Roll Me Up and Smoke Me When I Die – Musings From The Road, by Willie Nelson
This book comes to me from the hands of an old friend, a guy involved in the entertainment industry, a fellow who shares much of my view of life, who has frequently gifted me with silly, nonsensical things.
Silly and nonsensical things? You’re not saying a book by Willie, the reigning sage of country music and a true American treasure, is silly and nonsensical, are you? Well…yes and no. All right then, you ask, what is the book like?
Sometimes, within all the meaningful books and great literature around you, there might just lie a whimsical work. One not too deep, perhaps humorous, something that’s meant to purely entertain, without all the pedantry of deep literature, and with the import of an underinflated tire. I do admit that that’s what Nelson accomplishes in Roll Me Up and Smoke Me When I Die. He’s referring in the title, of course, to his pot smoking habit, and he tosses that one off as easily as the many overused, corny jokes he shares with the book’s readers.

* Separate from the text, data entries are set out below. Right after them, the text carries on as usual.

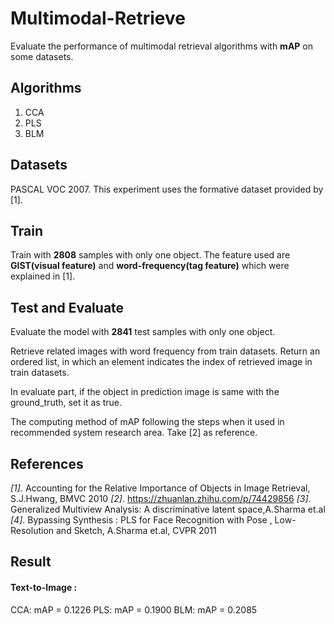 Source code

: # Multimodal-Retrieve

Evaluate the performance of multimodal retrieval algorithms with **mAP** on some datasets.

## Algorithms

1. CCA
2. PLS
3. BLM

## Datasets

PASCAL VOC 2007. This experiment uses the formative dataset provided by [1].

## Train

Train with **2808** samples with only one object. The feature used are **GIST(visual feature)** and **word-frequency(tag feature)** which were explained in [1]. 

## Test and Evaluate

Evaluate the model with **2841** test samples with only one object. 

Retrieve related images with word frequency from train datasets. Return an ordered list, in which an element indicates the index of retrieved image in train datasets.

In evaluate part, if the object in prediction image is same with the ground_truth, set it as true.

The computing method of mAP following the steps when it used in recommended system research area. Take [2] as reference.

## References

*[1]*. Accounting for the Relative Importance of Objects in Image Retrieval, S.J.Hwang, BMVC 2010
*[2]*. https://zhuanlan.zhihu.com/p/74429856 
*[3]*. Generalized Multiview Analysis: A discriminative latent space,A.Sharma et.al
*[4]*. Bypassing Synthesis : PLS for Face Recognition with Pose , Low-Resolution and Sketch, A.Sharma et.al, CVPR 2011

##  Result

#### Text-to-Image :
CCA: mAP = 0.1226
PLS: mAP = 0.1900
BLM: mAP = 0.2085
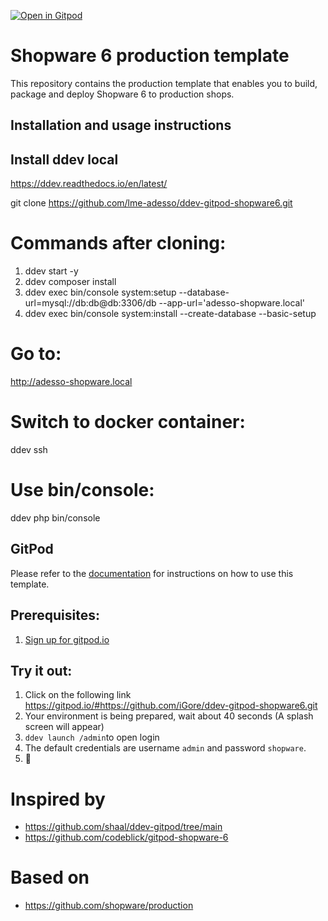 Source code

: 
[![Open in Gitpod](https://gitpod.io/button/open-in-gitpod.svg)](https://gitpod.io/#https://github.com/iGore/ddev-gitpod-shopware6.git)

# Shopware 6 production template

This repository contains the production template that enables you to build,
package and deploy Shopware 6 to production shops.

## Installation and usage instructions

## Install ddev local
https://ddev.readthedocs.io/en/latest/

git clone https://github.com/lme-adesso/ddev-gitpod-shopware6.git

# Commands after cloning:

1. ddev start -y
2. ddev composer install
3. ddev exec bin/console system:setup --database-url=mysql://db:db@db:3306/db --app-url='adesso-shopware.local'
4. ddev exec bin/console system:install --create-database --basic-setup

# Go to:
http://adesso-shopware.local

# Switch to docker container:

ddev ssh

# Use bin/console:

ddev php bin/console

## GitPod

Please refer to the
[documentation](https://developer.shopware.com/docs/guides/installation/template)
for instructions on how to use this template.


## Prerequisites:
1. [Sign up for gitpod.io](https://gitpod.io/login)

## Try it out:
1. Click on the following link
  https://gitpod.io/#https://github.com/iGore/ddev-gitpod-shopware6.git
1. Your environment is being prepared, wait about 40 seconds (A splash screen will appear)
2. `ddev launch /admin`to open login
3. The default credentials are username `admin` and password `shopware`.
4. :tada:

# Inspired by
* https://github.com/shaal/ddev-gitpod/tree/main
* https://github.com/codeblick/gitpod-shopware-6


# Based on
* https://github.com/shopware/production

Willie’s not one to dwell on self-importance; in fact, this book is more about his family and friends than himself. In it he comes across as an engaging band member, a life-long friend of many, and a man who dearly loves his family. In fact, he’s ceded a large number of the passages in the book to his wife and children.
I often get rid of books that don’t teach me something about the world, about life, about writing, and I could easily put this one in that category, but I’m going to hang onto it. One day I’ll enjoy watching someone peruse my library, my collection of the finest and best, and sizing me up based on the books I own. Then I’ll smile at his or her quizzical reaction in finding this one stuck among them.